A proof is a logical argument that establishes, beyond any doubt, that something is true. How do you go about constructing such an argument? And why are mathematicians so crazy about proofs?
Which way around?
What can maths prove about sheep?
In everyday life, when we're not just being completely irrational, we generally use two forms of reasoning. One of them, called inductive reasoning, involves drawing a general conclusion from what we see around us. For example, if all the sheep you have ever seen were white, you might conclude that all sheep are white. This form of reasoning is very useful — scientists form their theories based on the observations they make in a similar way — but it's not water tight. Since you can't be sure that you have seen every single sheep in the Universe, you can never be sure that there isn't a black one hiding somewhere, so you can't be sure your conclusion is really true. If you use inductive reasoning, you have to be open to revising your conclusion when new evidence comes to light, and that's what scientists generally do.

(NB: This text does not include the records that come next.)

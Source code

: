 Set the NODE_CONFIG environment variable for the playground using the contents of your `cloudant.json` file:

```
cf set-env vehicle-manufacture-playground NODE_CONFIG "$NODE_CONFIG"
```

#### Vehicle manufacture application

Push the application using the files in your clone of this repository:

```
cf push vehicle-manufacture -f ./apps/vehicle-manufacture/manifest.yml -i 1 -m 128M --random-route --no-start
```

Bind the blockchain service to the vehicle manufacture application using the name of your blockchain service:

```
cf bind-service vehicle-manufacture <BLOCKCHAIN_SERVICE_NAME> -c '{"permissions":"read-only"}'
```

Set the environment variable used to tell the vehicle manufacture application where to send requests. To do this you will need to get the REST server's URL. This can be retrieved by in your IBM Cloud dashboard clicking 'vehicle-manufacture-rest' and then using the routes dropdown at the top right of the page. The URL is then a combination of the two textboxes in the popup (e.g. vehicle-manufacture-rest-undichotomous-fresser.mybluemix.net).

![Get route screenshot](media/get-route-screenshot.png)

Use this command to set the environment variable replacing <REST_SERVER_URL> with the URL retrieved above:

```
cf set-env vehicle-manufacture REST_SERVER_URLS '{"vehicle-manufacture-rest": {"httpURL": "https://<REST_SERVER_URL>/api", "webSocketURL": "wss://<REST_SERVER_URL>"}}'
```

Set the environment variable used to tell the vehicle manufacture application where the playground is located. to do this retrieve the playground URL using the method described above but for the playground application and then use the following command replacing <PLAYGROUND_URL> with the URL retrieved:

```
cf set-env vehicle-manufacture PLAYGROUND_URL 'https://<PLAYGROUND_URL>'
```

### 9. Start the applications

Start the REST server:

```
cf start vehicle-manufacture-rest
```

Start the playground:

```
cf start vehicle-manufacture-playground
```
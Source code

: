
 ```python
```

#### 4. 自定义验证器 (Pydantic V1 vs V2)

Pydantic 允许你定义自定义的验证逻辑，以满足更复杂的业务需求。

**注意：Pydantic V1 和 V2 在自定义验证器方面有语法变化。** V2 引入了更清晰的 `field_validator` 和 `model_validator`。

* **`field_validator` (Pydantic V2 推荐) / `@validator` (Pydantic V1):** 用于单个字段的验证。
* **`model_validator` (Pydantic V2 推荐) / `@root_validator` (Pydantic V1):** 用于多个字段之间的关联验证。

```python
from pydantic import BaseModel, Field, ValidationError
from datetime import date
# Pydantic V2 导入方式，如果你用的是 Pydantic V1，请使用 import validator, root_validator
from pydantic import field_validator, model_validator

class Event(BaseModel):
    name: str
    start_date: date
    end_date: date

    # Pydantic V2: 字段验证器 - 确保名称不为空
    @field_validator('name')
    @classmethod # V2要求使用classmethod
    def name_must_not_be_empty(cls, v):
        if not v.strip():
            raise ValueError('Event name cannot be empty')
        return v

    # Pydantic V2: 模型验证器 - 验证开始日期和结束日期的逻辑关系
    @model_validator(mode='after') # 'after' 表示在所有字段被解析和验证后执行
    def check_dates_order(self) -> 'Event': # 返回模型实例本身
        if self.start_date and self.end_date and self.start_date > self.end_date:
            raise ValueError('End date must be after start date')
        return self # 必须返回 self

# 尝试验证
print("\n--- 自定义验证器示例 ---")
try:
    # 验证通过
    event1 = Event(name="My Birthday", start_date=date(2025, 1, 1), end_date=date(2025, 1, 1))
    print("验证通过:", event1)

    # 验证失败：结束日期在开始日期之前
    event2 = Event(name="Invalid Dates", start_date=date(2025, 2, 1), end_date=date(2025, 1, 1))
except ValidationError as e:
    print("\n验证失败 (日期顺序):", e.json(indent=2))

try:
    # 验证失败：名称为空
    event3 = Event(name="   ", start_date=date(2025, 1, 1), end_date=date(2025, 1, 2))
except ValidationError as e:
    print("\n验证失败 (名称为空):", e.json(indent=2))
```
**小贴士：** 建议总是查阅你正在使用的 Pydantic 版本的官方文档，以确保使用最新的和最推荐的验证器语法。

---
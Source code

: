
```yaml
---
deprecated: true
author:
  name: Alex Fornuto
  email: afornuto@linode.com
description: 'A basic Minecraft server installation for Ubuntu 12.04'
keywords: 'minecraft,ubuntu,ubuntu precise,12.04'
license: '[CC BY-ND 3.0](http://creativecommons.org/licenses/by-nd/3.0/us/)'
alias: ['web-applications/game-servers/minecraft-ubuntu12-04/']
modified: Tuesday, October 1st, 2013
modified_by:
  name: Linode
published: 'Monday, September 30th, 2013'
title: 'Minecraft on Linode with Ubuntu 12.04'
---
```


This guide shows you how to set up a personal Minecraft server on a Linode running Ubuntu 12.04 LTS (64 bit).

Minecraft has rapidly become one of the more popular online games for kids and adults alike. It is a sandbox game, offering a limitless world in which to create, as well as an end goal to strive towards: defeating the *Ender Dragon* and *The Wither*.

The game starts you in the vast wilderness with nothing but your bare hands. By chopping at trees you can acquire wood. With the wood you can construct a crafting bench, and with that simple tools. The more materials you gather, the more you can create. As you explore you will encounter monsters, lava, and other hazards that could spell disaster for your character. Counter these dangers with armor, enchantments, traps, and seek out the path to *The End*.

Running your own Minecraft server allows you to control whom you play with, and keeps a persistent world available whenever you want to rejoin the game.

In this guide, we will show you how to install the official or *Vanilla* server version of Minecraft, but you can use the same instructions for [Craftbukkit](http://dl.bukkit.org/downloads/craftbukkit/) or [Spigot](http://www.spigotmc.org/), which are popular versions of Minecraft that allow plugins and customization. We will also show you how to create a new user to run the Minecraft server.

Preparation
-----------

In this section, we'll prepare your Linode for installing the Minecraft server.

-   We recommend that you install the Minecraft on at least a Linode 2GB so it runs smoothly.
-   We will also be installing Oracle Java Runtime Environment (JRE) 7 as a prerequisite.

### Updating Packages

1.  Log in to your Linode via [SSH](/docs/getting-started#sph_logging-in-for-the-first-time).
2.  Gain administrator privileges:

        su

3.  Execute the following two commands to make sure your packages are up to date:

The other form of reasoning, called deductive reasoning, goes the other way around. You start from a general statement you know for sure is true and draw conclusions about a specific case. For example, if you know for a fact that all sheep like to eat grass, and you also know that the creature standing in front of you is a sheep, then you know with certainty that it likes grass. This form of reasoning is water tight. It can only go wrong if your premise is false, that is if you're wrong about all sheep liking grass, or if your observation is wrong, that is, the creature you're looking at is not actually a sheep. But if those two things are correct, then your conclusion follows necessarily from your premise: it is true everywhere and for eternity.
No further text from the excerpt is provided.